現在では行政書士・ファイナンシャルプランナーとして活躍する傍ら、フリーライターとして精力的に活動中。広範な知識をもとに市民法務から企業法務まで幅広く手掛ける。

老後の理想の貯金額はおよそ1億円?


 
老後の理想の貯金額といっても、想像する金額は人によってさまざまです。とはいえ、例えば夫婦2人で平均寿命よりも長い90歳ごろまでゆとりある老後を送れるだけの金額であれば、それは独身の方が余生を謳歌しつつ、病気やけがなど突発的な支出にも十分に対応できる可能性が高い理想の貯金額ともいえるでしょう。
 
そこで、まずはゆとりある老後を送るための生活費を基に、理想の貯金額について考えていきます。

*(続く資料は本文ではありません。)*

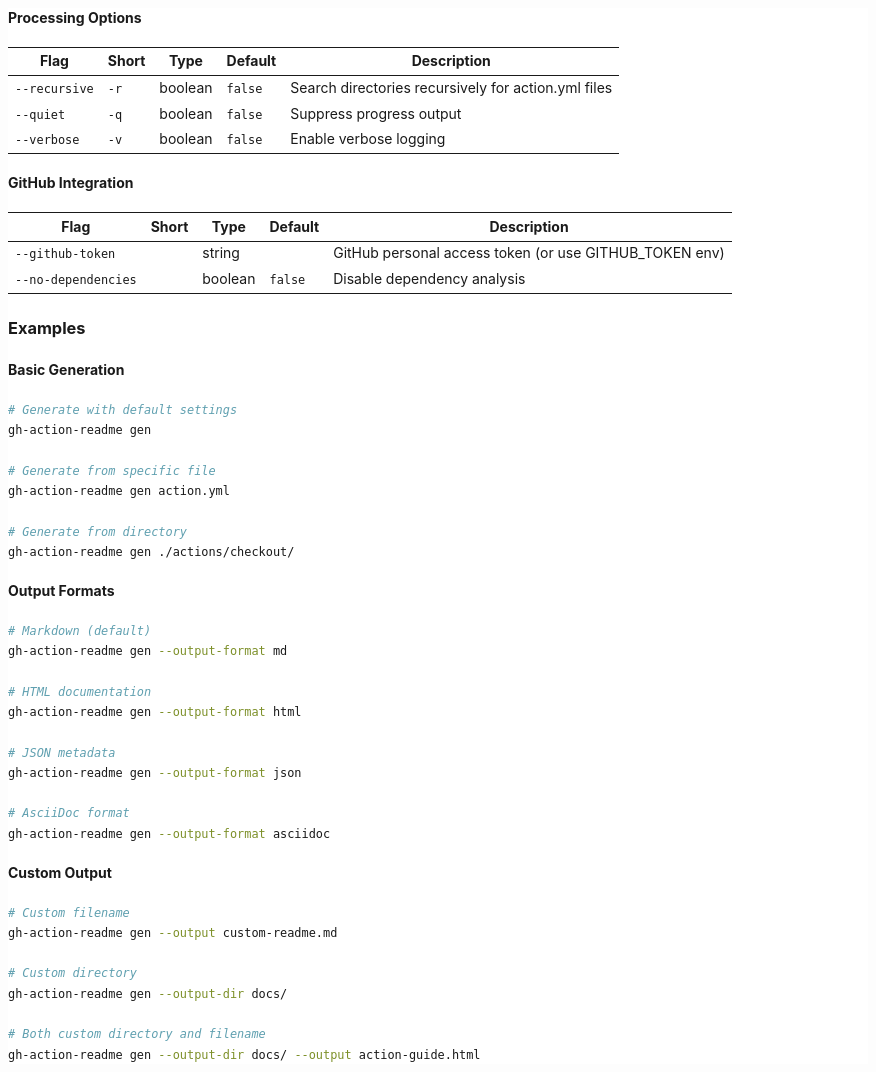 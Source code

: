 #### Processing Options

| Flag | Short | Type | Default | Description |
|------|-------|------|---------|-------------|
| `--recursive` | `-r` | boolean | `false` | Search directories recursively for action.yml files |
| `--quiet` | `-q` | boolean | `false` | Suppress progress output |
| `--verbose` | `-v` | boolean | `false` | Enable verbose logging |

#### GitHub Integration

| Flag | Short | Type | Default | Description |
|------|-------|------|---------|-------------|
| `--github-token` | | string | | GitHub personal access token (or use GITHUB_TOKEN env) |
| `--no-dependencies` | | boolean | `false` | Disable dependency analysis |

### Examples

#### Basic Generation

```bash
# Generate with default settings
gh-action-readme gen

# Generate from specific file
gh-action-readme gen action.yml

# Generate from directory
gh-action-readme gen ./actions/checkout/
```

#### Output Formats

```bash
# Markdown (default)
gh-action-readme gen --output-format md

# HTML documentation
gh-action-readme gen --output-format html

# JSON metadata
gh-action-readme gen --output-format json

# AsciiDoc format
gh-action-readme gen --output-format asciidoc
```

#### Custom Output

```bash
# Custom filename
gh-action-readme gen --output custom-readme.md

# Custom directory
gh-action-readme gen --output-dir docs/

# Both custom directory and filename
gh-action-readme gen --output-dir docs/ --output action-guide.html
```
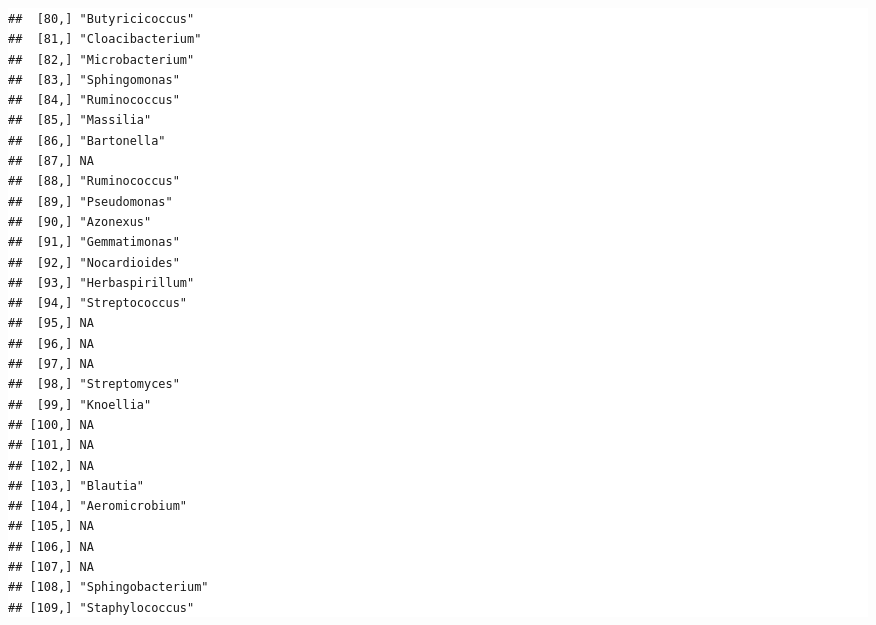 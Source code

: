     ##  [80,] "Butyricicoccus"           
    ##  [81,] "Cloacibacterium"          
    ##  [82,] "Microbacterium"           
    ##  [83,] "Sphingomonas"             
    ##  [84,] "Ruminococcus"             
    ##  [85,] "Massilia"                 
    ##  [86,] "Bartonella"               
    ##  [87,] NA                         
    ##  [88,] "Ruminococcus"             
    ##  [89,] "Pseudomonas"              
    ##  [90,] "Azonexus"                 
    ##  [91,] "Gemmatimonas"             
    ##  [92,] "Nocardioides"             
    ##  [93,] "Herbaspirillum"           
    ##  [94,] "Streptococcus"            
    ##  [95,] NA                         
    ##  [96,] NA                         
    ##  [97,] NA                         
    ##  [98,] "Streptomyces"             
    ##  [99,] "Knoellia"                 
    ## [100,] NA                         
    ## [101,] NA                         
    ## [102,] NA                         
    ## [103,] "Blautia"                  
    ## [104,] "Aeromicrobium"            
    ## [105,] NA                         
    ## [106,] NA                         
    ## [107,] NA                         
    ## [108,] "Sphingobacterium"         
    ## [109,] "Staphylococcus"            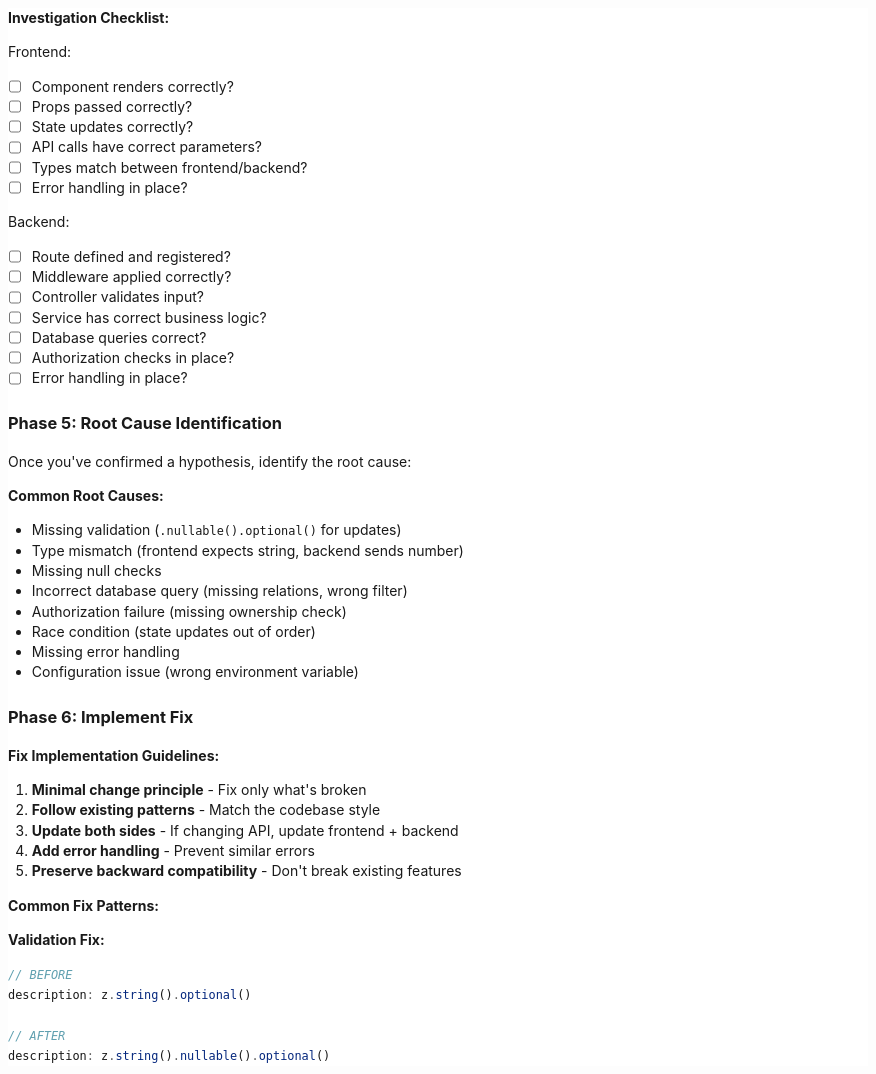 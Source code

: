 **Investigation Checklist:**

Frontend:

- [ ] Component renders correctly?
- [ ] Props passed correctly?
- [ ] State updates correctly?
- [ ] API calls have correct parameters?
- [ ] Types match between frontend/backend?
- [ ] Error handling in place?

Backend:

- [ ] Route defined and registered?
- [ ] Middleware applied correctly?
- [ ] Controller validates input?
- [ ] Service has correct business logic?
- [ ] Database queries correct?
- [ ] Authorization checks in place?
- [ ] Error handling in place?

### Phase 5: Root Cause Identification

Once you've confirmed a hypothesis, identify the root cause:

**Common Root Causes:**

- Missing validation (`.nullable().optional()` for updates)
- Type mismatch (frontend expects string, backend sends number)
- Missing null checks
- Incorrect database query (missing relations, wrong filter)
- Authorization failure (missing ownership check)
- Race condition (state updates out of order)
- Missing error handling
- Configuration issue (wrong environment variable)

### Phase 6: Implement Fix

**Fix Implementation Guidelines:**

1. **Minimal change principle** - Fix only what's broken
2. **Follow existing patterns** - Match the codebase style
3. **Update both sides** - If changing API, update frontend + backend
4. **Add error handling** - Prevent similar errors
5. **Preserve backward compatibility** - Don't break existing features

**Common Fix Patterns:**

**Validation Fix:**

```typescript
// BEFORE
description: z.string().optional()

// AFTER
description: z.string().nullable().optional()
```
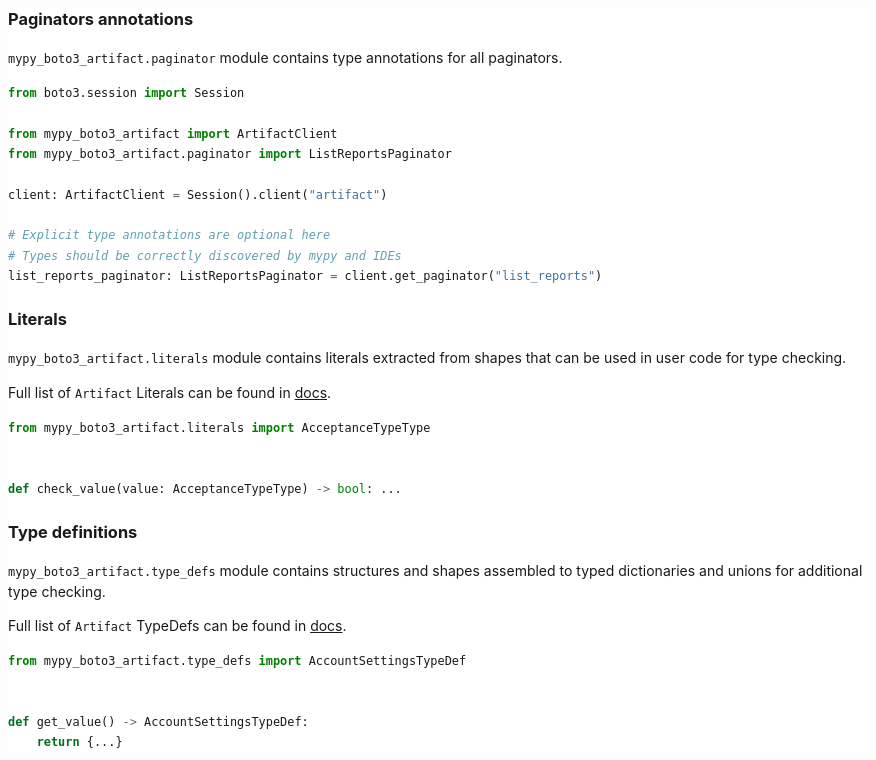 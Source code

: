 <a id="paginators-annotations"></a>

### Paginators annotations

`mypy_boto3_artifact.paginator` module contains type annotations for all
paginators.

```python
from boto3.session import Session

from mypy_boto3_artifact import ArtifactClient
from mypy_boto3_artifact.paginator import ListReportsPaginator

client: ArtifactClient = Session().client("artifact")

# Explicit type annotations are optional here
# Types should be correctly discovered by mypy and IDEs
list_reports_paginator: ListReportsPaginator = client.get_paginator("list_reports")
```

<a id="literals"></a>

### Literals

`mypy_boto3_artifact.literals` module contains literals extracted from shapes
that can be used in user code for type checking.

Full list of `Artifact` Literals can be found in
[docs](https://youtype.github.io/boto3_stubs_docs/mypy_boto3_artifact/literals/).

```python
from mypy_boto3_artifact.literals import AcceptanceTypeType


def check_value(value: AcceptanceTypeType) -> bool: ...
```

<a id="type-definitions"></a>

### Type definitions

`mypy_boto3_artifact.type_defs` module contains structures and shapes assembled
to typed dictionaries and unions for additional type checking.

Full list of `Artifact` TypeDefs can be found in
[docs](https://youtype.github.io/boto3_stubs_docs/mypy_boto3_artifact/type_defs/).

```python
from mypy_boto3_artifact.type_defs import AccountSettingsTypeDef


def get_value() -> AccountSettingsTypeDef:
    return {...}
```

<a id="how-it-works"></a>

公益財団法人 生命保険文化センターが実施した「生活保障に関する調査」(令和4年度)によれば、夫婦2人で老後にゆとりある生活を送るために必要な金額は、平均で月額37万9000円となっています。
 
図表1

出典:公益財団法人 生命保険文化センター 「老後の生活費はいくらくらい必要と考える?」
 
この調査結果を基に、仮に65歳で定年退職し、夫婦2人で90歳まで生きるとした場合、25年間でかかる生活費の総額は1億1370万円です。
 
独身で身近な家族を頼ることが難しいケースでは、老後は基本的に生活費などすべての問題を自分で解決していくことになります。
 
その点を考えると、将来は支給開始年齢や支給額が変わる可能性のある年金のみに頼らなくても、十分に生活できるだけの老後資金があることが理想ともいえるため、前述の1億1370万円は貯金額の目安のひとつにできます。
 
これだけの貯金があれば、例えば投資信託などでの資産運用(年利5%での運用を想定)によって、税金も考慮して月額換算で47万円近い収入を得ることも可能であり、かなり安定した老後を送ることができる計算になります。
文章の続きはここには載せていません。